CBA to present LPTV, Class A diversity ownership report to members of Congress
April 28, 2009
The Community Broadcasters Association this will meet with eight members of Congress to make the case that Class A and LPTV stations surpass the expectations the government has for broadcasters to promote station ownership by women and minorities.
The association will present a newly released report to members of Congress illustrating that Class A and LPTV stations are democratizing the airwaves. Based on the results of a Web-based survey conducted between Nov. 17 and Dec. 16, 2008, the report is intended to open the eyes of lawmakers and regulators, who regularly advocate for new laws and rules to increase ownership of broadcast stations by women and minorities, to a broadcast service that’s often overlooked or marginalized.
Greg Herman, CBA VP of technology, reviewed and discussed the report, “Diversity Defined,” April 21 with “HD Technology Update” outside during the NAB Show.

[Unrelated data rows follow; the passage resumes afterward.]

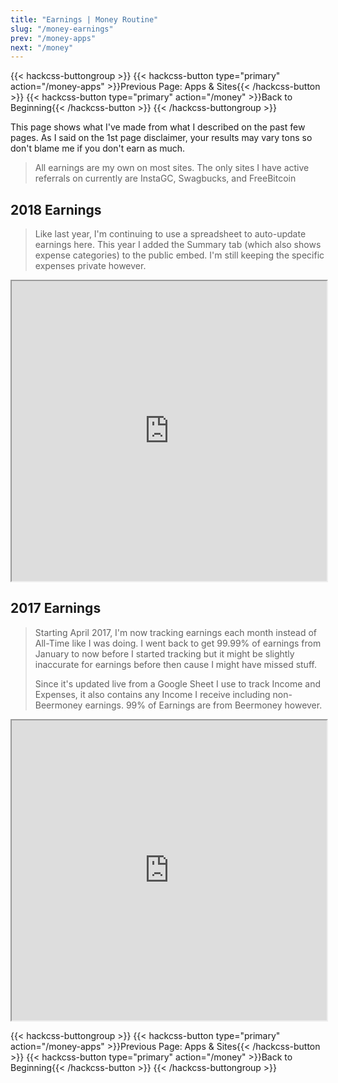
 ```yaml
---
title: "Earnings | Money Routine"
slug: "/money-earnings"
prev: "/money-apps"
next: "/money"
---
```


{{< hackcss-buttongroup >}}
    {{< hackcss-button type="primary" action="/money-apps" >}}Previous Page:
        Apps & Sites{{< /hackcss-button >}}
    {{< hackcss-button type="primary" action="/money" >}}Back to Beginning{{<
        /hackcss-button >}}
{{< /hackcss-buttongroup >}}

This page shows what I've made from what I described on the past few pages. As I
said on the 1st page disclaimer, your results may vary tons so don't blame me if
you don't earn as much.

> All earnings are my own on most sites. The only sites I have active referrals
> on currently are InstaGC, Swagbucks, and FreeBitcoin

## 2018 Earnings

> Like last year, I'm continuing to use a spreadsheet to auto-update earnings
> here. This year I added the Summary tab (which also shows expense categories)
> to the public embed. I'm still keeping the specific expenses private however.

<iframe
src="https://docs.google.com/spreadsheets/d/e/2PACX-1vTGXXvdC_nt8zmAEXwdY0Xkxgb1liubRD9PvFVdiEKUh5T3otyIU7clCEV50PnuA47MaqjSkQvOJbQe/pubhtml?gid=636621524&amp;single=true&amp;widget=true&amp;headers=false"
width="100%" height="480px" class="lazyload"></iframe>

## 2017 Earnings

> Starting April 2017, I'm now tracking earnings each month instead of All-Time
> like I was doing. I went back to get 99.99% of earnings from January to now
> before I started tracking but it might be slightly inaccurate for earnings
> before then cause I might have missed stuff.
>
> Since it's updated live from a Google Sheet I use to track Income and
> Expenses, it also contains any Income I receive including non-Beermoney
> earnings. 99% of Earnings are from Beermoney however.

<iframe
src="https://docs.google.com/spreadsheets/d/1OWhIacVX-3vljYiWP_IF0NCGQ5Af8unj9hv7e4eRD7g/pubhtml?gid=636621524&amp;single=true&amp;widget=true&amp;headers=false"
width="100%" height="480px" class="lazyload"></iframe>

{{< hackcss-buttongroup >}}
    {{< hackcss-button type="primary" action="/money-apps" >}}Previous Page:
        Apps & Sites{{< /hackcss-button >}}
    {{< hackcss-button type="primary" action="/money" >}}Back to Beginning{{<
        /hackcss-button >}}
{{< /hackcss-buttongroup >}}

Among the findings presented in the report:
- 45 percent of Class A and LPTV stations are owned or partially owned by a minority.
- Of stations with minority ownership, 43 percent own more than half; 6 percent own 26 percent to 50 percent; and half own 1 percent to 25 percent.
- In terms of the ethnicity of stations owners, 34 percent are multiracial or other; 25 percent are Caucasian; 24 percent are Hispanic; 10 percent are Black/African American; 3 percent are Asian/Pacific Islander; and 3 percent are Native American.
One of the goals of the meetings is to demonstrate to lawmakers that Class A and LPTV stations already are accomplishing the government’s goals for diversity of ownership and that without appropriate legal and regulatory relief on several fronts, the ability of these stations to remain vital and continue fulfilling this diversity goal is threatened.
Specifically, the association is seeking government help to get access to cable carriage; money to aid with the conversion to DTV service; and authorization to begin offering alternate services to conventional TV broadcasting.